# You've Got Class, Mr Cholesky!

Last time we took a first look at the Cholesky decomposition[1], being the unique way to represent a positive definite symmetric square matrix $$\mathbf{M}$$ as the product of a lower triangular matrix $$\mathbf{L}$$ having strictly positive elements on its leading diagonal, and by definition zeroes everywhere above it, with its upper triangular transpose $$\mathbf{L}^\mathrm{T}$$, formed by switching the row and column indices of each element so that $$\mathbf{L}^\mathrm{T}_{ij} = \mathbf{L}_{ji}$$
$\mathbf{M} = \mathbf{L} \times \mathbf{L}^\mathrm{T}$
Finally we noted that, like the Jacobi decomposition[2], the Cholesky decomposition is useful for solving simultaneous equations, inverting matrices and so on, but left the implementation details to this post.

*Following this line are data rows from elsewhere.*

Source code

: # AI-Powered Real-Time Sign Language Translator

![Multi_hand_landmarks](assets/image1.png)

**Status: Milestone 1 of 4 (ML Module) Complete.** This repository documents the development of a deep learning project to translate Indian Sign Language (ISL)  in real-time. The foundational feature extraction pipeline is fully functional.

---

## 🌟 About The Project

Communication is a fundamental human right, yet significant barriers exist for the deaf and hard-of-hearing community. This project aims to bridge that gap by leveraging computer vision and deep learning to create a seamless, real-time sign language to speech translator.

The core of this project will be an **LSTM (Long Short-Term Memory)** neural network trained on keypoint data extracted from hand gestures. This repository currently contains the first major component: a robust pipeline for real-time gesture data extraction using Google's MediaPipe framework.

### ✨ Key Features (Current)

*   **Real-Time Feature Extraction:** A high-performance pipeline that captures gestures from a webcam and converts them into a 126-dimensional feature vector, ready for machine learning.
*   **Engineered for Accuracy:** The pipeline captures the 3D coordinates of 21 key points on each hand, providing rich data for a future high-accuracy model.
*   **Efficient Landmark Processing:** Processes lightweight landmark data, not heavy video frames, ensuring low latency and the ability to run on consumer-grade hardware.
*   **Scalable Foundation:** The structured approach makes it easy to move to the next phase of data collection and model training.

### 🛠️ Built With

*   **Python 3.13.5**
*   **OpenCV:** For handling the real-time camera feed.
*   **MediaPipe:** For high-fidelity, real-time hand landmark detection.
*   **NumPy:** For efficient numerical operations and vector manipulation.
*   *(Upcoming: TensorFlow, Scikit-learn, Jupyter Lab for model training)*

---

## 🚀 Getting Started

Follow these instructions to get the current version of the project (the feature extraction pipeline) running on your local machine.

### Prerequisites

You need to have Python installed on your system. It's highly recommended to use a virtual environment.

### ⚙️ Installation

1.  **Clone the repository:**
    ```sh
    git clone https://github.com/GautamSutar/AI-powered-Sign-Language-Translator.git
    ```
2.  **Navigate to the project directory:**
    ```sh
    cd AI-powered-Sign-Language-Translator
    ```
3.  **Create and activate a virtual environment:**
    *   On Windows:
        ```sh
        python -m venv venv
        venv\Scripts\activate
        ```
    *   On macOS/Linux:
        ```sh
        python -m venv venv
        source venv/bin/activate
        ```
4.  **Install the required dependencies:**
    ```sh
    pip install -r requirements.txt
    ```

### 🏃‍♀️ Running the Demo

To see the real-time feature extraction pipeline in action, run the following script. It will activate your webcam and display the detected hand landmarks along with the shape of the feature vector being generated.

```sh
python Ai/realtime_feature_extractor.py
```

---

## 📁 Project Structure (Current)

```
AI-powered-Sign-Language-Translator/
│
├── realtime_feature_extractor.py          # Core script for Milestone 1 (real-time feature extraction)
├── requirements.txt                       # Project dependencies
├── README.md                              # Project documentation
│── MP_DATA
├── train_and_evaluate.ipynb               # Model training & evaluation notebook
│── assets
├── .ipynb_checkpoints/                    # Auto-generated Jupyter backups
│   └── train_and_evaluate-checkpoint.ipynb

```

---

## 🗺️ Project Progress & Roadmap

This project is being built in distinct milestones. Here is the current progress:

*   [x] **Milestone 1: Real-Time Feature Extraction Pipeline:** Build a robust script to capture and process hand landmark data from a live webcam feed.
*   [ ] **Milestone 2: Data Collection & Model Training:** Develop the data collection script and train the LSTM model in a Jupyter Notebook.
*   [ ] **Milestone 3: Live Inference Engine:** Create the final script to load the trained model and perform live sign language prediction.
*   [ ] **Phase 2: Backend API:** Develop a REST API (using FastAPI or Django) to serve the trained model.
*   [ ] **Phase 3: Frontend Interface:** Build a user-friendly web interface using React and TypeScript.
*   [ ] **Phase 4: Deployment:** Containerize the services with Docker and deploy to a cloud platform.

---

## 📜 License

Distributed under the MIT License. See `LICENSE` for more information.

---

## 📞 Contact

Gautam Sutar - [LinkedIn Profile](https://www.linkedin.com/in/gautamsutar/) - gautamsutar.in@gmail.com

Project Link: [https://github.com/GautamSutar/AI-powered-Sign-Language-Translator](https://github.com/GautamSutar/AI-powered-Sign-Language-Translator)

Before we get started, however, we should probably note that to prove that such a decomposition always exists we effectively derived an algorithm for finding it with the formulae
\begin{align*} \mathbf{L}_{00} &= \sqrt{\mathbf{M}_{00}}\\ \mathbf{L}_{i0} &= \frac{\mathbf{M}_{i0}}{\mathbf{L}_{00}} && \mathrm{for}\;i>0\\ \mathbf{L}_{jj} &= \sqrt{\mathbf{M}_{jj} - \sum_{k=0}^{j-1} \mathbf{L}_{jk} \times \mathbf{L}_{jk}} && \mathrm{for}\;j>0\\ \mathbf{L}_{ij} &= \frac{\mathbf{M}_{ij} - \sum_{k=0}^{j-1} \mathbf{L}_{ik} \times \mathbf{L}_{jk}}{\mathbf{L}_{jj}} && \mathrm{for}\;j>0, i>j\\ \mathbf{L}_{ij} &= 0 && \mathrm{for}\;j>0, i<j \end{align*}
where $$\sum$$ is the summation sign.

### A Cholesky Decomposition Class

The implementation of the ak.choleskyDecomposition class that we'll use to represent the Cholesky decomposition follows our usual scheme of using closures to keep its state private, as illustrated by listing 1.

Listing 1: ak.choleskyDecomposition
ak.CHOLESKY_DECOMPOSITION_T = 'ak.choleskyDecomposition';

function CholeskyDecomposition(){}
CholeskyDecomposition.prototype = {
TYPE: ak.CHOLESKY_DECOMPOSITION_T,
valueOf: function(){return ak.NaN;}
};

ak.choleskyDecomposition = function(arg) {
var cd    = new CholeskyDecomposition();
var state = {l:undefined};

constructors[ak.type(arg)](state, arg);

cd.l = function() {return state.l;};

cd.toString = function() {return '{l:'+state.l.toString()+'}';};

cd.toExponential = function(d) {return '{l:'+state.l.toExponential(d)+'}';};
cd.toFixed       = function(d) {return '{l:'+state.l.toFixed(d)+'}';};
cd.toPrecision   = function(d) {return '{l:'+state.l.toPrecision(d)+'}';};

return Object.freeze(cd);
};

var constructors = {};

Here we first define the type identifier ak.CHOLESKY_DECOMPOSITION_T and use it as value of the TYPE property of the CholeskyDecomposition class in preparation for our overloading mechanism, whilst explicitly disabling conversion to numbers by giving it a valueOf method that simply returns NaN.
In the body of ak.choleskyDecomposition, we dispatch to the constructors object to initialise the l member of its private state object with the $$\mathbf{L}$$ matrix of the decomposition, adding the method l to the resulting object to provide access to it. Finally, we add a toMatrix method to reconstruct the matrix $$\mathbf{M}$$ in addition to the standard, trivial, string conversion methods.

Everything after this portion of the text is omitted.